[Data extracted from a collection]
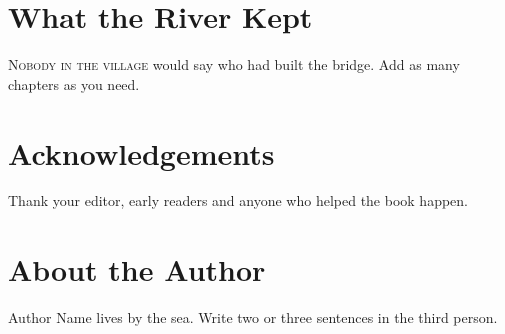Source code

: \documentclass[11pt,openany]{book}
\newcommand{\opening}[1]{\noindent\textsc{#1}}
\begin{document}
\chapter{What the River Kept}
\opening{Nobody in the village} would say who had built the bridge. Add as many chapters as you need.

\backmatter
\chapter*{Acknowledgements}
Thank your editor, early readers and anyone who helped the book happen.

\chapter*{About the Author}
Author Name lives by the sea. Write two or three sentences in the third person.
\end{document}
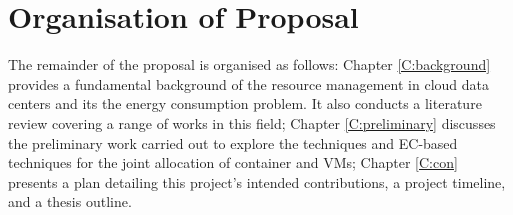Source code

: \section{Organisation of Proposal}
The remainder of the proposal is organised as follows: Chapter \ref{C:background} provides a fundamental
background of  the resource management in cloud data centers and its the energy consumption problem. It also conducts a literature review covering a range of works in this field; Chapter \ref{C:preliminary} discusses the preliminary work carried out to explore the techniques and EC-based techniques for the joint allocation of container and VMs; Chapter \ref{C:con} presents a plan
detailing this project’s intended contributions, a project timeline, and a thesis outline.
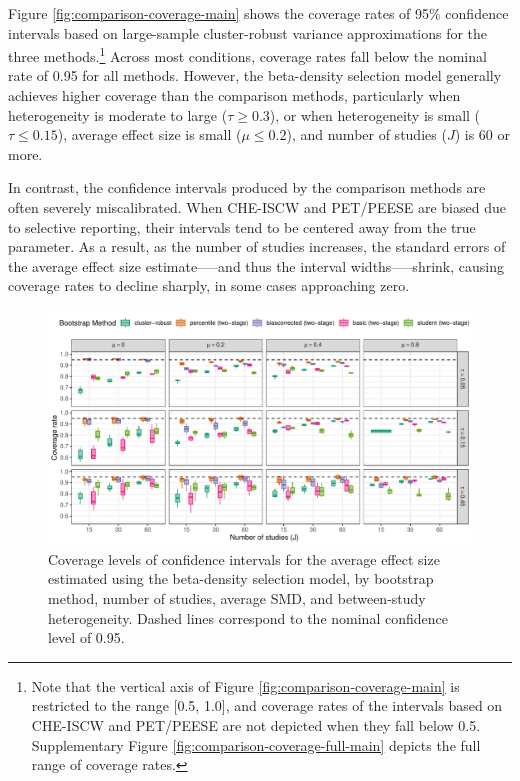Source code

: \documentclass[
  american,
  man, donotrepeattitle,floatsintext]{apa7}
\begin{document}
Figure \ref{fig:comparison-coverage-main} shows the coverage rates of 95\% confidence intervals based on large-sample cluster-robust variance approximations for the three methods.\footnote{Note that the vertical axis of Figure \ref{fig:comparison-coverage-main} is restricted to the range {[}0.5, 1.0{]}, and coverage rates of the intervals based on CHE-ISCW and PET/PEESE are not depicted when they fall below 0.5. Supplementary Figure \ref{fig:comparison-coverage-full-main} depicts the full range of coverage rates.}
Across most conditions, coverage rates fall below the nominal rate of 0.95 for all methods.
However, the beta-density selection model generally achieves higher coverage than the comparison methods, particularly when heterogeneity is moderate to large (\(\tau \geq 0.3\)), or when heterogeneity is small (\(\tau \leq 0.15\)), average effect size is small (\(\mu \leq 0.2\)), and number of studies (\(J\)) is 60 or more.

In contrast, the confidence intervals produced by the comparison methods are often severely miscalibrated. When CHE-ISCW and PET/PEESE are biased due to selective reporting, their intervals tend to be centered away from the true parameter. As a result, as the number of studies increases, the standard errors of the average effect size estimate-----and thus the interval widths-----shrink, causing coverage rates to decline sharply, in some cases approaching zero.

\begin{figure}
\includegraphics{beta-function-selection-models-with-dependent-effects_files/figure-latex/Beta-coverage-main-1} \caption{Coverage levels of confidence intervals for the average effect size estimated using the beta-density selection model, by bootstrap method, number of studies, average SMD, and between-study heterogeneity. Dashed lines correspond to the nominal confidence level of 0.95.}\label{fig:Beta-coverage-main}
\end{figure}
\end{document}
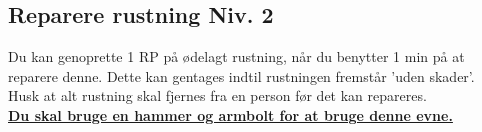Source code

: \subsection{Reparere rustning Niv. 2}
Du kan genoprette 1 RP på ødelagt rustning, når du benytter 1 min på at reparere denne. Dette kan gentages indtil rustningen fremstår 'uden skader'.\\ 
Husk at alt rustning skal fjernes fra en person før det kan repareres.\\
\textbf{\underline{Du skal bruge en hammer og armbolt for at bruge denne evne.}}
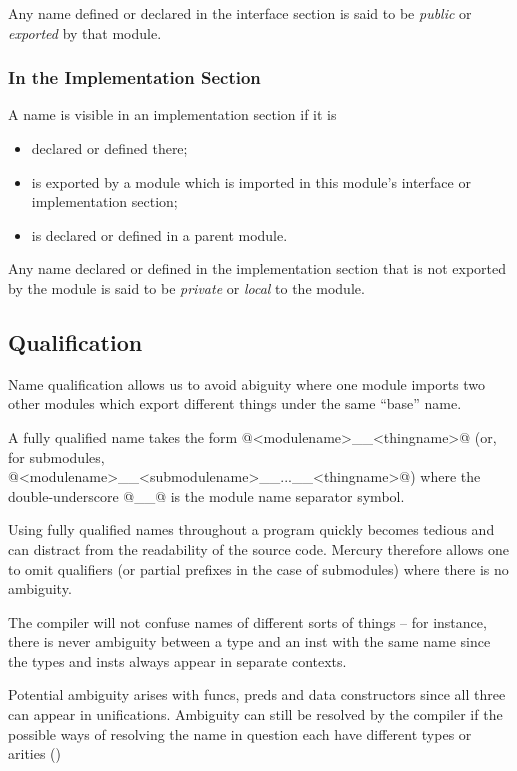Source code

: Any name defined or declared in the interface section is
said to be \emph{public} or \emph{exported} by that module.

\subsubsection{In the Implementation Section}

A name is visible in an implementation section if it is
\begin{itemize}
\item declared or defined there;
\item is exported by a module which is imported in this
  module's interface or implementation section;
\item is declared or defined in a parent module.
\end{itemize}

Any name declared or defined in the implementation section
that is not exported by the module is said to be \emph{private}
or \emph{local} to the module.

\subsection{Qualification}

Name qualification allows us to avoid abiguity where one
module imports two other modules which export different things
under the same ``base'' name.

A fully qualified name takes the form @<modulename>__<thingname>@
(or, for submodules, @<modulename>__<submodulename>__...__<thingname>@)
where the double-underscore @__@ is the module name separator symbol.

Using fully qualified names throughout a program quickly
becomes tedious and can distract from the readability of the
source code.  Mercury therefore allows one to omit qualifiers
(or partial prefixes in the case of submodules) where there is
no ambiguity.

The compiler will not confuse names of different sorts of
things -- for instance, there is never ambiguity between a type
and an inst with the same name since the types and insts
always appear in separate contexts.

Potential ambiguity arises with funcs, preds and data
constructors since all three can appear in unifications.
Ambiguity can still be resolved by the compiler if the
possible ways of resolving the name in question each have
different types or arities ()


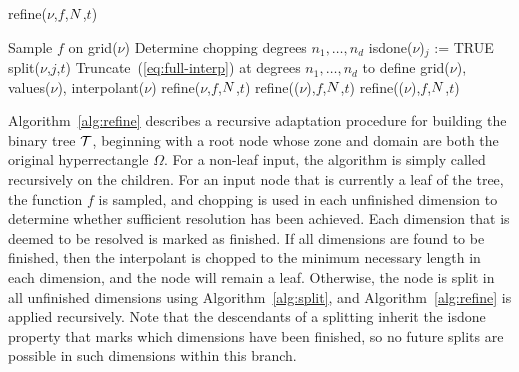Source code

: \begin{algorithm}
\caption{refine($\nu$,$f$,$N$,$t$)}
\label{alg:refine}
\begin{algorithmic}
    \STATE Sample $f$ on \textsf{grid}($\nu$)
    \STATE Determine chopping degrees $n_1,\ldots,n_d$
        \STATE \textsf{isdone}($\nu$)$_j$ := TRUE
      \ELSE
        \STATE split($\nu$,$j$,$t$)
      \ENDIF
    \ENDFOR
      \STATE Truncate~(\ref{eq:full-interp}) at degrees $n_1,\ldots,n_d$ to define \textsf{grid}($\nu$), \textsf{values}($\nu$), \textsf{interpolant}($\nu$)
    \ELSE
      \STATE refine($\nu$,$f$,$N$,$t$)
    \ENDIF
  \ELSE
    \STATE refine(($\nu$),$f$,$N$,$t$)      
    \STATE refine(($\nu$),$f$,$N$,$t$)
  \ENDIF
\end{algorithmic}
\end{algorithm}

Algorithm~\ref{alg:refine}  describes a recursive adaptation procedure for building the binary tree $\mathcal{T}$, beginning with a root node whose zone and domain are both the original hyperrectangle $\Omega$. For a non-leaf input, the algorithm is simply called recursively on the children. For an input node that is currently a leaf of the tree, the function $f$ is sampled, and chopping is used in each unfinished dimension to determine whether sufficient resolution has been achieved. Each dimension that is deemed to be resolved is marked as finished. If all dimensions are found to be finished, then the interpolant is chopped to the minimum necessary length in each dimension, and the node will remain a leaf. Otherwise, the node is split in all unfinished dimensions using Algorithm~\ref{alg:split}, and Algorithm~\ref{alg:refine} is applied recursively. Note that the descendants of a splitting inherit the \textsf{isdone} property that marks which dimensions have been finished, so no future splits are possible in such dimensions within this branch. 

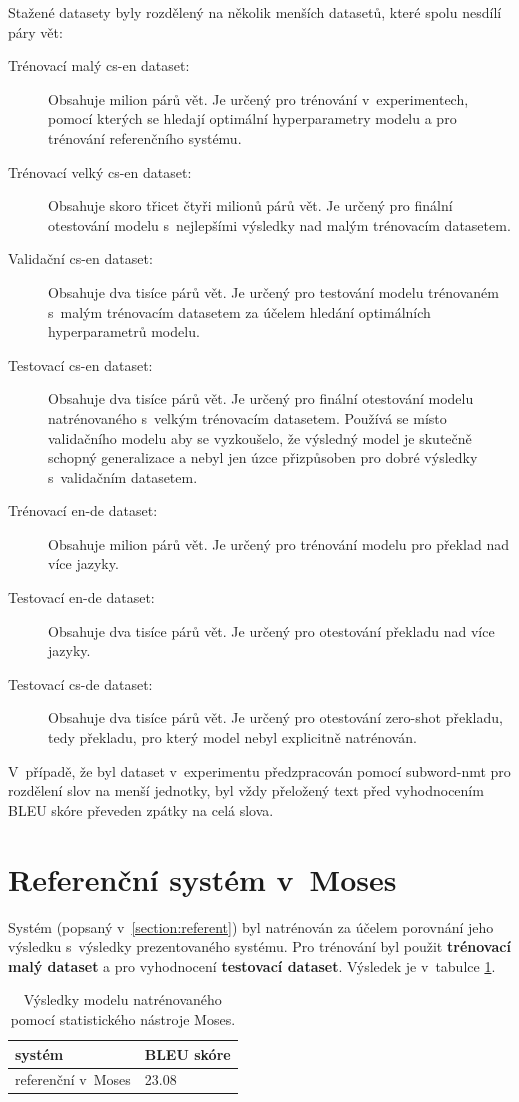 Stažené datasety byly rozdělený na několik menších datasetů, které spolu nesdílí páry vět:
\begin{description}
  \item[Trénovací malý cs-en dataset:] Obsahuje milion párů vět. Je určený pro trénování v~experimentech, pomocí kterých se hledají optimální hyperparametry modelu a pro trénování referenčního systému.
  \item[Trénovací velký cs-en dataset:] Obsahuje skoro třicet čtyři milionů párů vět. Je určený pro finální otestování modelu s~nejlepšími výsledky nad malým trénovacím datasetem.
  \item[Validační cs-en dataset:] Obsahuje dva tisíce párů vět. Je určený pro testování modelu trénovaném s~malým trénovacím datasetem za účelem hledání optimálních hyperparametrů modelu.
  \item[Testovací cs-en dataset:] Obsahuje dva tisíce párů vět. Je určený pro finální otestování modelu natrénovaného s~velkým trénovacím datasetem. Používá se místo validačního modelu aby se vyzkoušelo, že výsledný model je skutečně schopný generalizace a nebyl jen úzce přizpůsoben pro dobré výsledky s~validačním datasetem.
  \item[Trénovací en-de dataset:] Obsahuje milion párů vět. Je určený pro trénování modelu pro překlad nad více jazyky.
  \item[Testovací en-de dataset:] Obsahuje dva tisíce párů vět. Je určený pro otestování překladu nad více jazyky.
  \item[Testovací cs-de dataset:] Obsahuje dva tisíce párů vět. Je určený pro otestování zero-shot překladu, tedy překladu, pro který model nebyl explicitně natrénován.
\end{description}

V~případě, že byl dataset v~experimentu předzpracován pomocí subword-nmt pro rozdělení slov na menší jednotky, byl vždy přeložený text před vyhodnocením BLEU skóre převeden zpátky na celá slova.

\section{Referenční systém v~Moses}
Systém (popsaný v~\ref{section:referent}) byl natrénován za účelem porovnání jeho výsledku s~výsledky prezentovaného systému. Pro trénování byl použit \textbf{trénovací malý dataset} a pro vyhodnocení \textbf{testovací dataset}. Výsledek je v~tabulce \ref{table:referent}.

\begin{table}[H]
    \begin{center}
        \begin{tabular}{ll}
          \toprule
          systém & BLEU skóre  \\
          \midrule
          referenční v~Moses & 23.08\\
          \bottomrule
        \end{tabular}
    \end{center}
	\caption{Výsledky modelu natrénovaného pomocí statistického nástroje Moses.}
	\label{table:referent}
\end{table}

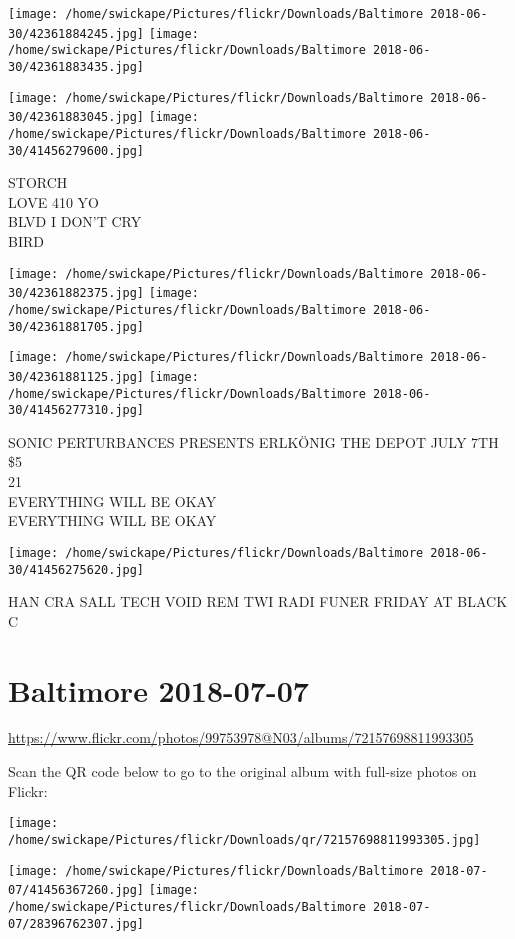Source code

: \documentclass[10pt,letterpaper]{article}
\begin{document}
\texttt{[image: /home/swickape/Pictures/flickr/Downloads/Baltimore 2018-06-30/42361884245.jpg]}
\texttt{[image: /home/swickape/Pictures/flickr/Downloads/Baltimore 2018-06-30/42361883435.jpg]}

\texttt{[image: /home/swickape/Pictures/flickr/Downloads/Baltimore 2018-06-30/42361883045.jpg]}
\texttt{[image: /home/swickape/Pictures/flickr/Downloads/Baltimore 2018-06-30/41456279600.jpg]}

STORCH\\
LOVE 410 YO\\
BLVD I DON'T CRY\\
BIRD
\pagebreak

\texttt{[image: /home/swickape/Pictures/flickr/Downloads/Baltimore 2018-06-30/42361882375.jpg]}
\texttt{[image: /home/swickape/Pictures/flickr/Downloads/Baltimore 2018-06-30/42361881705.jpg]}

\texttt{[image: /home/swickape/Pictures/flickr/Downloads/Baltimore 2018-06-30/42361881125.jpg]}
\texttt{[image: /home/swickape/Pictures/flickr/Downloads/Baltimore 2018-06-30/41456277310.jpg]}

SONIC PERTURBANCES PRESENTS ERLKÖNIG THE DEPOT JULY 7TH \$5\\
21\\
EVERYTHING WILL BE OKAY\\
EVERYTHING WILL BE OKAY
\pagebreak

\texttt{[image: /home/swickape/Pictures/flickr/Downloads/Baltimore 2018-06-30/41456275620.jpg]}

HAN CRA SALL TECH VOID REM TWI RADI FUNER FRIDAY AT BLACK C
\pagebreak

\section*{Baltimore 2018-07-07}

\url{https://www.flickr.com/photos/99753978@N03/albums/72157698811993305}

Scan the QR code below to go to the original album with full-size photos on Flickr:

\texttt{[image: /home/swickape/Pictures/flickr/Downloads/qr/72157698811993305.jpg]}
\pagebreak

\texttt{[image: /home/swickape/Pictures/flickr/Downloads/Baltimore 2018-07-07/41456367260.jpg]}
\texttt{[image: /home/swickape/Pictures/flickr/Downloads/Baltimore 2018-07-07/28396762307.jpg]}
\end{document}

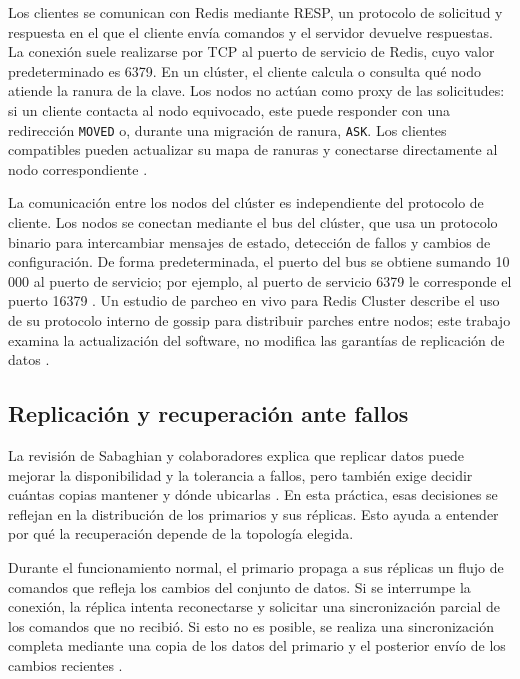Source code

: \documentclass[12pt,a4paper]{article}
\begin{document}
Los clientes se comunican con Redis mediante RESP, un protocolo de solicitud y respuesta en el que el cliente envía comandos y el servidor devuelve respuestas. La conexión suele realizarse por TCP al puerto de servicio de Redis, cuyo valor predeterminado es 6379. En un clúster, el cliente calcula o consulta qué nodo atiende la ranura de la clave. Los nodos no actúan como proxy de las solicitudes: si un cliente contacta al nodo equivocado, este puede responder con una redirección \texttt{MOVED} o, durante una migración de ranura, \texttt{ASK}. Los clientes compatibles pueden actualizar su mapa de ranuras y conectarse directamente al nodo correspondiente \cite{redisResp,redisClusterSpec}.

La comunicación entre los nodos del clúster es independiente del protocolo de cliente. Los nodos se conectan mediante el bus del clúster, que usa un protocolo binario para intercambiar mensajes de estado, detección de fallos y cambios de configuración. De forma predeterminada, el puerto del bus se obtiene sumando 10\,000 al puerto de servicio; por ejemplo, al puerto de servicio 6379 le corresponde el puerto 16379 \cite{redisClusterScaling,redisClusterSpec}. Un estudio de parcheo en vivo para Redis Cluster describe el uso de su protocolo interno de gossip para distribuir parches entre nodos; este trabajo examina la actualización del software, no modifica las garantías de replicación de datos \cite{fruth2024livepatch}.

\subsection{Replicación y recuperación ante fallos}

La revisión de Sabaghian y colaboradores explica que replicar datos puede mejorar la disponibilidad y la tolerancia a fallos, pero también exige decidir cuántas copias mantener y dónde ubicarlas \cite{sabaghian2023replication}. En esta práctica, esas decisiones se reflejan en la distribución de los primarios y sus réplicas. Esto ayuda a entender por qué la recuperación depende de la topología elegida.

Durante el funcionamiento normal, el primario propaga a sus réplicas un flujo de comandos que refleja los cambios del conjunto de datos. Si se interrumpe la conexión, la réplica intenta reconectarse y solicitar una sincronización parcial de los comandos que no recibió. Si esto no es posible, se realiza una sincronización completa mediante una copia de los datos del primario y el posterior envío de los cambios recientes \cite{redisReplication}.
\end{document}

• [What this task involves] Set down the records above exactly as written, beginning with the first line and ending with the line that contains "Across most conditions, coverage", and do not include pictures.

• [Solution to the exercise]
Source code

: \documentclass[11pt,openany]{book}
\newcommand{\opening}[1]{\noindent\textsc{#1}}
\begin{document}
\chapter{What the River Kept}
\opening{Nobody in the village} would say who had built the bridge. Add as many chapters as you need.

\backmatter
\chapter*{Acknowledgements}
Thank your editor, early readers and anyone who helped the book happen.

\chapter*{About the Author}
Author Name lives by the sea. Write two or three sentences in the third person.
\end{document}
Source code

: \section{Organisation of Proposal}
The remainder of the proposal is organised as follows: Chapter \ref{C:background} provides a fundamental
background of  the resource management in cloud data centers and its the energy consumption problem. It also conducts a literature review covering a range of works in this field; Chapter \ref{C:preliminary} discusses the preliminary work carried out to explore the techniques and EC-based techniques for the joint allocation of container and VMs; Chapter \ref{C:con} presents a plan
detailing this project’s intended contributions, a project timeline, and a thesis outline.
Source code

: \documentclass[
  american,
  man, donotrepeattitle,floatsintext]{apa7}
\begin{document}
Figure \ref{fig:comparison-coverage-main} shows the coverage rates of 95\% confidence intervals based on large-sample cluster-robust variance approximations for the three methods.\footnote{Note that the vertical axis of Figure \ref{fig:comparison-coverage-main} is restricted to the range {[}0.5, 1.0{]}, and coverage rates of the intervals based on CHE-ISCW and PET/PEESE are not depicted when they fall below 0.5. Supplementary Figure \ref{fig:comparison-coverage-full-main} depicts the full range of coverage rates.}
Across most conditions, coverage rates fall below the nominal rate of 0.95 for all methods.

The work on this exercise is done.